The life of dedication is one of
hope and expectancy and of comfort, in the Lord Jesus Christ and his glorious
appearing.
Now, in the last chapter, the life
of dedication is one of joy and of thanksgiving in prayer. "Rejoice evermore. Pray without ceasing. In everything give thanks."
The life of dedication is one of
gladness and of joy and of thanksgiving.
I do not know of anything that dishonors our Lord more than a morose,
moody, taciturn spirit. Oh, we magnify
God as Mr. Souther said Dr. Ryrie said, "We show Him forth. We glorify God in a spirit of holy gladness
and joy and triumph and thanksgiving."
You know, these stories that I heard
when I was a boy, as I look at them now, they're so melodramatic and untrue to
life in a way, yet those things that my pastor would say in his sermons -- and
he'd fill his sermons full of stories.
As I'd listen to them, some of those
stories have stayed in my mind for the years since my boyhood. This is a typical one he'd tell. He said that a rich man, the banker, the richest
man in the country ‑‑ and in that community he dreamed and for
several nights he dreamed that the richest man in town was dead.
And as the dream came back and came
back, it bothered him so that he couldn't sleep. So he arose early one morning and went out walking, unable to
sleep, see if he could quiet his heart.
The richest man in town was dead and that was he. That was he. He was the richest man in town.
And the richest man in town is dead,
he saw in his dream. And as this rich
banker walked along, he heard somebody talking around the bend of the
road. And he quietly walked down the
road and looked, and there in a cove was a poor beggar of a man, and he had a
little can of cold water, and he had a crust of dry bread.

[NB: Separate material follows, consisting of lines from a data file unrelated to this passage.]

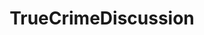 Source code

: ---
title: TrueCrimeDiscussion
crosslinks:
- autotldr
- ChasingCorrieMckeague
- UnresolvedMysteries
- u_imguralbumbot
- Corrie_McKeague
- MissingPersons
- TrueCrime
- florida
- botwatch
- tmsbmeta
- RBI
- UIUC
- DelphiMurders
- movies
- serialpodcastorigins
- UnsolvedMysteries
- OutOfTheLoop
- chasingcorriemckeague
- autourbanbot
- austincipher
--- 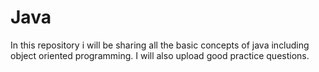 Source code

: # Java
In this repository i will be sharing all the basic concepts of java including object oriented programming.
I will also upload good practice questions.
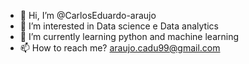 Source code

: - 👋 Hi, I’m @CarlosEduardo-araujo
- 👀 I’m interested in Data science e Data analytics
- 🌱 I’m currently learning python and machine learning
- 📫 How to reach me? araujo.cadu99@gmail.com

<!---
CarlosEduardo-araujo/CarlosEduardo-araujo is a ✨ special ✨ repository because its `README.md` (this file) appears on your GitHub profile.
You can click the Preview link to take a look at your changes.
--->
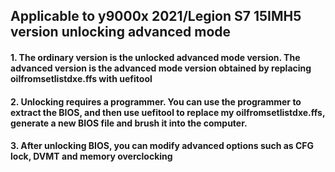 ## Applicable to y9000x 2021/Legion S7 15IMH5 version unlocking advanced mode
#### 1. The ordinary version is the unlocked advanced mode version. The advanced version is the advanced mode version obtained by replacing oilfromsetlistdxe.ffs with uefitool
#### 2. Unlocking requires a programmer. You can use the programmer to extract the BIOS, and then use uefitool to replace my oilfromsetlistdxe.ffs, generate a new BIOS file and brush it into the computer.
#### 3. After unlocking BIOS, you can modify advanced options such as CFG lock, DVMT and memory overclocking
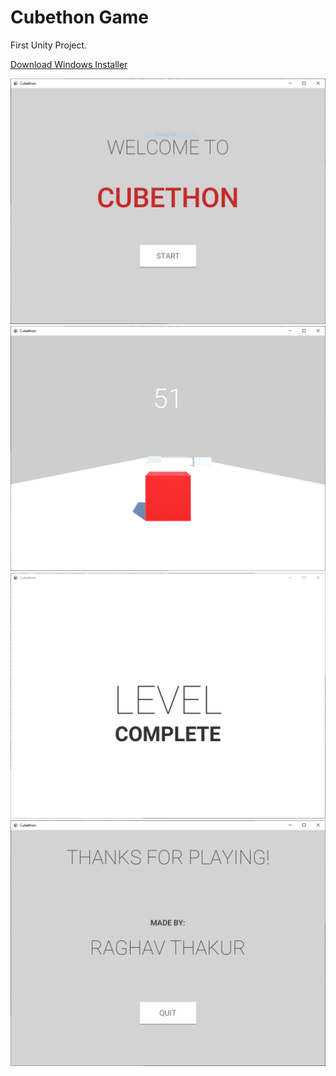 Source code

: # Cubethon Game
First Unity Project.

[Download Windows Installer](Cubethon/Builds/Windows/Installer/Cubethon%20Setup%20(x86).exe)

![alt text](https://github.com/raghavthakur/cubethon/blob/master/Images/Menu.PNG)
![alt text](https://github.com/raghavthakur/cubethon/blob/master/Images/Gameplay.PNG)
![alt text](https://github.com/raghavthakur/cubethon/blob/master/Images/Level.PNG)
![alt text](https://github.com/raghavthakur/cubethon/blob/master/Images/Credits.PNG)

And he was bowed in prayer before
his can of cold water and a crust of dry bread, and he was thanking God for the
blessings of life and for the gifts of the day. And when the rich banker turned around and walked back to his
home, the preacher said he was a better and wiser man knowing what God meant
when God said the richest man in town is dead.
"For," said that preacher
-- "for in a few hours after the banker saw that poor bum thanking God
over the crust and the cold bread, a car ran over him and killed him. And the banker saw the silent form that God
said was the richest man in town."
Those things are melodramatic, I
know, but they are illustrative of the great truths of the Almighty. We are to be thankful.

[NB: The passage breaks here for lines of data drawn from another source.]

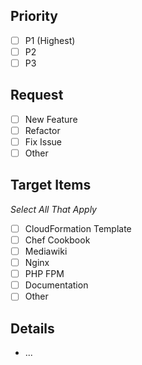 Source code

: ## Priority
- [ ] P1 (Highest)
- [ ] P2
- [ ] P3

## Request
- [ ] New Feature
- [ ] Refactor
- [ ] Fix Issue
- [ ] Other

## Target Items 
*Select All That Apply*
- [ ] CloudFormation Template
- [ ] Chef Cookbook
- [ ] Mediawiki
- [ ] Nginx
- [ ] PHP FPM
- [ ] Documentation
- [ ] Other

## Details
* ... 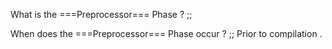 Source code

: What is the ===Preprocessor=== Phase ? ;; 

When does the ===Preprocessor=== Phase occur ? ;; Prior to compilation .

We are to rejoice. I may have a can of cold water, I shall
rejoice over that. I may have a dry
crust of bread, we shall rejoice over that.

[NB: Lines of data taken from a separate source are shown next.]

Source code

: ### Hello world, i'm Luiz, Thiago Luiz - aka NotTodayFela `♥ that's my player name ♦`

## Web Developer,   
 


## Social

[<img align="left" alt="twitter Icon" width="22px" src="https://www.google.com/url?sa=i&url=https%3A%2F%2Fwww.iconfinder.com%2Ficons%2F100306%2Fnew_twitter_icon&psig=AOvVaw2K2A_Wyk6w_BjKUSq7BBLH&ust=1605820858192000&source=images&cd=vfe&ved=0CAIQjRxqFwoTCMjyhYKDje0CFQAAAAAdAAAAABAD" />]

I may have a hard time, we shall rejoice that in hardships and trials
and tribulations, God sustains His own.
We are always in sickness and in
health, in poverty and in riches, in age or in youth. We are always to be thankful and to rejoice evermore. And we are to pray without ceasing. That's the life of dedication. Not that we're praying all the time. I read ‑‑ and brother, this was
the best illustration of that I'd come across in my life.
The great saint, the great man of
God, they were talking about wonder what his prayer life was like. And so the fellow got under the bed, and he
slipped there under that bed so that he could see how the saint of God, the
great man of God prayed. So he slipped
underneath that bed and hid himself under the bed.
And the great saint of God came in,
disrobed, put on his night clothes.
Didn't even kneel at the bedside.
Didn't even pray for hours and hours and all night long. Disrobed, put on his night clothes, lay down
in bed, and calmly and sweetly said, "Good night, Lord. Thank Thee for every moment, and every hour
of the day."
He'd been praying all day long. The incense upon the altar of intercession
had risen to God through every hour and every moment of the day. And when he came to the nighttime, he just
said, "Good night, Lord. Thank
Thee for the hours and moments of the day."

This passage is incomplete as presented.